Mais adiante na obra (Livro Terceiro, Capítulo VII), ao tratar do caráter expansionista do Poder, Jouvenel retoma, de forma indireta, o problema da justificação hegeliana do Mal na história. O Poder é essencialmente egoísta, mas os grandes conquistadores e os idealistas embriagados de si mesmos tendem a fundir o seu egoísmo com um suposto altruísmo histórico (a astúcia da Razão).

Jouvenel adverte que o pensamento especulativo (do qual Hegel é o ápice) despreza a ordem complexa, cristã e orgânica. Apaixonado pela unidade racional, o intelecto divorciado da Fé busca simplificar e uniformizar o mundo. "Sempre que o intelectual imagina uma ordem simples, ele serve ao crescimento do Poder" (p. 223). A filosofia hegeliana, ao postular uma evolução contínua em que o Estado moderno permite a diferenciação social apenas para "reconduzir uma diversidade sempre crescente a uma unidade cada vez mais rica" (p. 99), fornece a moldura para o esmagamento das autonomias locais e familiares (as autoridades sociais legítimas).

Ao tentar fundar o altruísmo perfeito no Estado, a filosofia produz a tirania absoluta. Pois, como adverte o autor, as mais terríveis falhas políticas derivam de visões arbitrárias do "racional" que ignoram o bom senso e o instinto moral (p. 213-214). A justificação hegeliana de que as paixões particulares e os egoísmos dos governantes acabam por servir a fins sociais inexoráveis (p. 202) é a capitulação definitiva da moralidade perante a brutalidade do Fato consumado.

☠️ Conclusão: o veneno idealista e a ascensão do anticristo político

A análise das ideias de Hegel através da pena magistral de Bertrand de Jouvenel não deixa dúvidas quanto à natureza intrinsecamente perversa do panteísmo estatal. Sob a lente da doutrina católica tradicional, o Estado hegeliano revela-se como o reverso diabólico da Santa Igreja: exige para si a adoração, a obediência incondicional e o sacrifício que pertencem unicamente a Deus.

Ao substituir o Criador transcendente e a Lei Eterna pelo "Deus terreno" marchando na história; ao trocar o Bem Comum objetivo (a Justiça) pela abstração mutável da "realização da vida coletiva"; e, sobretudo, ao armar "eleitos" gnósticos com o dever moral de curvar os ignorantes à base da força, Hegel construiu a catedral intelectual do Totalitarismo.

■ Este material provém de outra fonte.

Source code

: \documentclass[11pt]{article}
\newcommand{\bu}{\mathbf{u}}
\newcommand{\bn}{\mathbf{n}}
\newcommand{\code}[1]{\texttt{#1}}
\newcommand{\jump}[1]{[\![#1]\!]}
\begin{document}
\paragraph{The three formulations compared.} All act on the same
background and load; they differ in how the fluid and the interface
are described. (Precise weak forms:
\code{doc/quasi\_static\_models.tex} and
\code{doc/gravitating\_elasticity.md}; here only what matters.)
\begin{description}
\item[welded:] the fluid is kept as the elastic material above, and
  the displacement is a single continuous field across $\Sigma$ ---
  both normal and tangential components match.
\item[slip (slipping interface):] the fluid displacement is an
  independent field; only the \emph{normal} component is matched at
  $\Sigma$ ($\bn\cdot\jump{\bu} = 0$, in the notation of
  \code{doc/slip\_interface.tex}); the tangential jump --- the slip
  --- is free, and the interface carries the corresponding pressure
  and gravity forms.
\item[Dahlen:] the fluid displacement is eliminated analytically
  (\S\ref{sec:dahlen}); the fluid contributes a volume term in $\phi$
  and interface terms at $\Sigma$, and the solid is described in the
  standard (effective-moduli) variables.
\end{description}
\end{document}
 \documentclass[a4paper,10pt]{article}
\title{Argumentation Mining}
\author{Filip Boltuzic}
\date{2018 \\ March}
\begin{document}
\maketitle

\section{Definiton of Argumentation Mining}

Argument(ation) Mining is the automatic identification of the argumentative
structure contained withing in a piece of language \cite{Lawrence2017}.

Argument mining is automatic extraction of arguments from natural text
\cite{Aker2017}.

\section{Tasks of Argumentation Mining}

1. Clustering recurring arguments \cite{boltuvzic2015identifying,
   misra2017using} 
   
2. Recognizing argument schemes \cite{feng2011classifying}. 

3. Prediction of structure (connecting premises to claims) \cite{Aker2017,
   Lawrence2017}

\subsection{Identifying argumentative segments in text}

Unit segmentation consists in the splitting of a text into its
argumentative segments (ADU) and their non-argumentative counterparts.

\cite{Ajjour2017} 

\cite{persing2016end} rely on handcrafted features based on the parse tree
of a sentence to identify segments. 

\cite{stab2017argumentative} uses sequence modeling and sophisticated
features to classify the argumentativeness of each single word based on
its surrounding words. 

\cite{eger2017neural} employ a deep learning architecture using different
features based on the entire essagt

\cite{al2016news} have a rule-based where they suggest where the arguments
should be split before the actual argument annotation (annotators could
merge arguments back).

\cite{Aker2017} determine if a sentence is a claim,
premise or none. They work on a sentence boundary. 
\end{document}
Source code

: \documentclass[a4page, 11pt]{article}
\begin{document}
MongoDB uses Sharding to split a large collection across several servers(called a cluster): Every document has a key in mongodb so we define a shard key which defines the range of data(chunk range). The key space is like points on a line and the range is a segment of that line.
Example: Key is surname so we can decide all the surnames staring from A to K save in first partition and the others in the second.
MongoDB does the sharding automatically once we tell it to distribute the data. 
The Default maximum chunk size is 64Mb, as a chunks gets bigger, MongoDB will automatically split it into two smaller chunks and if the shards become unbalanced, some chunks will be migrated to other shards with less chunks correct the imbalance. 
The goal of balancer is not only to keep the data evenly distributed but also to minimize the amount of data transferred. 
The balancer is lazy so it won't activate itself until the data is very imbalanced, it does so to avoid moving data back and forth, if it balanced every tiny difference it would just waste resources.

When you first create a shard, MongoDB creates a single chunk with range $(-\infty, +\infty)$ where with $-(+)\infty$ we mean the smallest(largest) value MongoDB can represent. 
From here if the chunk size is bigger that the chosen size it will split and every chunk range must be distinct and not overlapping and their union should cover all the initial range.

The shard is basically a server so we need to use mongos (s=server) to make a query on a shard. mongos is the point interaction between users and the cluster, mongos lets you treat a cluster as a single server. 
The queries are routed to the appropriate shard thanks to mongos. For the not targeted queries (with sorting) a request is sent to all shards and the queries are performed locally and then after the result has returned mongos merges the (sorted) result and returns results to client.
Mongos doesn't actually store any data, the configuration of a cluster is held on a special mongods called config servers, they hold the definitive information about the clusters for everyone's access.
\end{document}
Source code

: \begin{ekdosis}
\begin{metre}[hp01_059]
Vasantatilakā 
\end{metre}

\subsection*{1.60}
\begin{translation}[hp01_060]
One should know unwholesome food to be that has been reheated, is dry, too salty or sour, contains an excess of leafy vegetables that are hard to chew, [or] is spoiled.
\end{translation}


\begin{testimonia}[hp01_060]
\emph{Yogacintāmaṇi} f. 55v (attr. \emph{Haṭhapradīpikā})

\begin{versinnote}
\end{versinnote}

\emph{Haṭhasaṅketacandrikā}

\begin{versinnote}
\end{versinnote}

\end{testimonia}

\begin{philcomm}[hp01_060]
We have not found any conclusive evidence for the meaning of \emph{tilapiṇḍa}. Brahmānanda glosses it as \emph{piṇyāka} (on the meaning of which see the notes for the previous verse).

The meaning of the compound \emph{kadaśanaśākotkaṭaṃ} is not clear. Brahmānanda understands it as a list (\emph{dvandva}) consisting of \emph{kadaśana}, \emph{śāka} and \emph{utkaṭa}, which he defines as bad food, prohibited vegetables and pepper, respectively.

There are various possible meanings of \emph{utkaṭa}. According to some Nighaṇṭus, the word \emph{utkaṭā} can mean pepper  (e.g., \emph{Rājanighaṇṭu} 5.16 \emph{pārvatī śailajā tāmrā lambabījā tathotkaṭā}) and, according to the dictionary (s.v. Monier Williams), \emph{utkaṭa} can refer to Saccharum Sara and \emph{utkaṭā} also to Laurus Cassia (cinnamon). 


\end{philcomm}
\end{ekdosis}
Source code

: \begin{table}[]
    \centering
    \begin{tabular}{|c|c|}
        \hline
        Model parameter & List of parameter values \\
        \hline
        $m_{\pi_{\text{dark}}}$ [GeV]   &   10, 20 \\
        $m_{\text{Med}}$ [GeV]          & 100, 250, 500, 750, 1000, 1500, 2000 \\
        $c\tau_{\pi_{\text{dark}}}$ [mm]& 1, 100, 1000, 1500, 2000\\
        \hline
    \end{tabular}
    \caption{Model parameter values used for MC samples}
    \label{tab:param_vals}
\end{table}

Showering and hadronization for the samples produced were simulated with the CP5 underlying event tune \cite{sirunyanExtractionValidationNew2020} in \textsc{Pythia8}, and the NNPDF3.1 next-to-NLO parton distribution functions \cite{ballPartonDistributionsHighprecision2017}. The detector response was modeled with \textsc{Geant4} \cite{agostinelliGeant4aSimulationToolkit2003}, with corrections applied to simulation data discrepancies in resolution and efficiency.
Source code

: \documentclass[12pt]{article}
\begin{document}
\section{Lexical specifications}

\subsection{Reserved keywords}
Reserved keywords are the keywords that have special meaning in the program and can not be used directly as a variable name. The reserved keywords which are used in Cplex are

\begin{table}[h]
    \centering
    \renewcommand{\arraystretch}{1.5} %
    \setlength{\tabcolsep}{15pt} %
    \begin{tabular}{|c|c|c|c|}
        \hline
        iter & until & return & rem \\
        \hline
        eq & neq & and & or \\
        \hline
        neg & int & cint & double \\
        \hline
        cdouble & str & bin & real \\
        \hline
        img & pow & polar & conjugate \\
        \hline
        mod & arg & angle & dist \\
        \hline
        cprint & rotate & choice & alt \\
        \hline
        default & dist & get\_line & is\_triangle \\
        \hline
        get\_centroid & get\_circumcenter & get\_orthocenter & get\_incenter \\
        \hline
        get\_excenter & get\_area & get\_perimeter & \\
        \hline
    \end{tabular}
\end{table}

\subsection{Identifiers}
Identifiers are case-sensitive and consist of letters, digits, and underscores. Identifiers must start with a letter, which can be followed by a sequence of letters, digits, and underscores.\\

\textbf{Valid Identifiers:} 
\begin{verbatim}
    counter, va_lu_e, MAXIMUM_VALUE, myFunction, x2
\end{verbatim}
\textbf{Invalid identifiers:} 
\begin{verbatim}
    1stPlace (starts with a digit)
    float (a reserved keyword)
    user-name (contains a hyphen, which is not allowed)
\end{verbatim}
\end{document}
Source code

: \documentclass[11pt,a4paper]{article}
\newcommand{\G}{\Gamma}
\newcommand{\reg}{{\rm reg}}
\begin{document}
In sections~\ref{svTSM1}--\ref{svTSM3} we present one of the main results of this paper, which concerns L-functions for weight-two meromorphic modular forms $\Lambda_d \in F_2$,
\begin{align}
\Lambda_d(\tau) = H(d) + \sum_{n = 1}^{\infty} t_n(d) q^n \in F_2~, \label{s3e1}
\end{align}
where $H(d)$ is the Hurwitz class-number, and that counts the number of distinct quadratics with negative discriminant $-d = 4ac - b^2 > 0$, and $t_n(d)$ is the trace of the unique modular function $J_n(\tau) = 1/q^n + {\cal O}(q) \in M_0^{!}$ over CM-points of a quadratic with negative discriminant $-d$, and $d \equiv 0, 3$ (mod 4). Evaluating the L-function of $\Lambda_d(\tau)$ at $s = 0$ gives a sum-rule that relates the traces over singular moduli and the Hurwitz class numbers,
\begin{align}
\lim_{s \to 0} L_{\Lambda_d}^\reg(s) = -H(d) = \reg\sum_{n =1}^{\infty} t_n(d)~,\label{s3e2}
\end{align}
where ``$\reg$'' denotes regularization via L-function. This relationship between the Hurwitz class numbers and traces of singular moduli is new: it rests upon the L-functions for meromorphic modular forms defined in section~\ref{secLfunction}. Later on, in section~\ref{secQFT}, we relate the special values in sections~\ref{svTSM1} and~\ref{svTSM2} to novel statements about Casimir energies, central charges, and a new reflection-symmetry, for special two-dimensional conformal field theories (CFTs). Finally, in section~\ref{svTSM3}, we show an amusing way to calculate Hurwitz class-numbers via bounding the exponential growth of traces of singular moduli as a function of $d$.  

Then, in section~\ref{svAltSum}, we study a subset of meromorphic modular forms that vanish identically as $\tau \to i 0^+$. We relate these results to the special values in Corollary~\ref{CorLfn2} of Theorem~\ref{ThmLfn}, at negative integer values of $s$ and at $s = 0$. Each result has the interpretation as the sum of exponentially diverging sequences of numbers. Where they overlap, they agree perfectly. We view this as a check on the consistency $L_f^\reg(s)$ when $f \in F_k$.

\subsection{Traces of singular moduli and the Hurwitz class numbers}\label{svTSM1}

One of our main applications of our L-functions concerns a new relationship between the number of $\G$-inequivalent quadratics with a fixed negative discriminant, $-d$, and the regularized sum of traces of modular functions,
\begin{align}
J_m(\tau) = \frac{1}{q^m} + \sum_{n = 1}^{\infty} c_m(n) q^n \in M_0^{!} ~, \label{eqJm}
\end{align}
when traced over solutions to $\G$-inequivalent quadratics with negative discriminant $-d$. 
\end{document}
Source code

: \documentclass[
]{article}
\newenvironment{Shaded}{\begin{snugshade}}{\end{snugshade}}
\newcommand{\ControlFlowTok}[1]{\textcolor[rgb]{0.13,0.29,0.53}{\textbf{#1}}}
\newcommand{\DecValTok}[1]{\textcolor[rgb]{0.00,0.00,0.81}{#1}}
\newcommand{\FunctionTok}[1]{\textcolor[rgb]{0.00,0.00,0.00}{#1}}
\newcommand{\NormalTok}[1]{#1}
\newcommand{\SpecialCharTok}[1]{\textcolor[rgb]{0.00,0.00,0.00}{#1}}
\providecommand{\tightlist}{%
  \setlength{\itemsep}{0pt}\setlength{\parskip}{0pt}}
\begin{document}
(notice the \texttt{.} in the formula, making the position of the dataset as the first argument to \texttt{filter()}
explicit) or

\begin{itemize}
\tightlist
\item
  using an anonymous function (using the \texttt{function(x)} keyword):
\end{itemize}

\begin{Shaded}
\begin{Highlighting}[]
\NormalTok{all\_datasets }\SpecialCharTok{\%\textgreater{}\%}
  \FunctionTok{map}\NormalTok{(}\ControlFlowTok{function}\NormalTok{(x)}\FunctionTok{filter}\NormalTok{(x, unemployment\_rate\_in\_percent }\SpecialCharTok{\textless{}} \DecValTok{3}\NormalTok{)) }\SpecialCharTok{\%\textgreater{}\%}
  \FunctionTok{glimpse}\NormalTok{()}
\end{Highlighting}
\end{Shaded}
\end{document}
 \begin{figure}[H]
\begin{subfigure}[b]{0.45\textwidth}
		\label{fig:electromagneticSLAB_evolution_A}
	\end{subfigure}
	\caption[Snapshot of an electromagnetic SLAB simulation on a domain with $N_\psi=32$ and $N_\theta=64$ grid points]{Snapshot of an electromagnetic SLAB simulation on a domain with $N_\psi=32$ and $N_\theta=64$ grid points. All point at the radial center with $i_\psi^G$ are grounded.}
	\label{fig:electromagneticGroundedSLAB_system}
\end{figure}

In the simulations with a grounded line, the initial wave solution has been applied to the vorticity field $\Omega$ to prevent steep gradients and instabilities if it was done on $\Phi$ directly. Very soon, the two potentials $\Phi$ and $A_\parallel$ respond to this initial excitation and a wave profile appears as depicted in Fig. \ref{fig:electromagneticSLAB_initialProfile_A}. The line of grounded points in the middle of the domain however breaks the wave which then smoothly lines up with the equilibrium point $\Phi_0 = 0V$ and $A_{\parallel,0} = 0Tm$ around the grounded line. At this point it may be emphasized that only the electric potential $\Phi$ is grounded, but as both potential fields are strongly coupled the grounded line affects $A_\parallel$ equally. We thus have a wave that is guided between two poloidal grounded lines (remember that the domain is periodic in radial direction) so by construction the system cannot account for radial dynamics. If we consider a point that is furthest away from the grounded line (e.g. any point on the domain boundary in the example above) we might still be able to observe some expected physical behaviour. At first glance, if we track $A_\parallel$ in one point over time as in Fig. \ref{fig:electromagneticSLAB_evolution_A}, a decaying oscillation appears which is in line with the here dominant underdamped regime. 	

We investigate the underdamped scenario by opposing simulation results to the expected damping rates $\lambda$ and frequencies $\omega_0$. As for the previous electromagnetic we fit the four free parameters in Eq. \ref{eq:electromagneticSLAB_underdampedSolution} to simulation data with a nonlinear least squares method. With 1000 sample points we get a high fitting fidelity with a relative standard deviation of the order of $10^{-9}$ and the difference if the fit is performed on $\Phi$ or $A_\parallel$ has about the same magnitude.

Suas ideias destruíram as defesas morais do indivíduo e das sociedades intermediárias (a família, a Igreja, o município). Sem Deus acima do Poder, o homem foi deixado nu perante o Leviatã moderno, confirmando a tese de Jouvenel de que, longe da Tradição, toda filosofia do Estado é, no fundo, uma apologia da escravidão universal.

📚 Referências

JOUVENEL, Bertrand de. Du Pouvoir: Histoire naturelle de sa croissance. Nova ed. Paris: Hachette, 1972.